Let \(E\) be an elliptic curve of modulus \(q=e^{2\pi\sqrt{-1}\tau}\) for \(\text{Im }\tau>0\). Let \(\{{\mathfrak z}_ j\), \(j=1,dots,2n\}\) denote a basis of \(H_ 1(E^ n,\mathbb{Z})\) such that \(\{{\mathfrak z}_ j,{\mathfrak z}_{n+j}\}\) represents a pair of canonical loops in \(E\). Let \(X\) be the factor space of \(H_ 1(E^ n,\mathbb{Z})\) by the abelian subgroup \(A=\langle {\mathfrak z}_ 1,\dots,{\mathfrak z}_ n\rangle\) and \(\overline{X}\) the factor space of the dual \(H^{1,0}(E^ n)^*\) of the first component of the Hodge decomposition of \(H^ 1(E^ n,\mathbb{C})\) by \(A\). Let \(R^ \times (\overline {X})\) be the group of non -zero rational functions on \(\overline{X}\).
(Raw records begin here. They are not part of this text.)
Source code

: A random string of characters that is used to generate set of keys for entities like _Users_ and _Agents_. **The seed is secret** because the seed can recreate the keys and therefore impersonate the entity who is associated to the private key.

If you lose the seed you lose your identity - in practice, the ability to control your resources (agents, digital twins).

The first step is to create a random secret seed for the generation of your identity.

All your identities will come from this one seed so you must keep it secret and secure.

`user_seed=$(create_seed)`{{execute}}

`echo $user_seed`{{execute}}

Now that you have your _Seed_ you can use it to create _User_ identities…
This article gives the structure theorem for \(H^ 1(X,R^ \times(\overline {X}))\) by means of basic cocycles \(b_ \chi(\omega)\) with factorization into powers of \(q\) raised to linear forms in \(\Hom(X,\mathbb{Z})\). This is a \(q\)-analogue of M. Sato's theory of \(b\)-functions for prehomogeneous vector spaces. \(b_ \chi(\omega)\) serves as character of the \(q\)-analogue of relative invariants called quasi-meromorphic functions, which include the \(q\)-analogue of the theta function. Several interesting related problems are proposed, including difference system for the Jackson integrals of quasi-meromorphic functions. Partial answers are discussed. Examples are given in basic hypergeometric functions.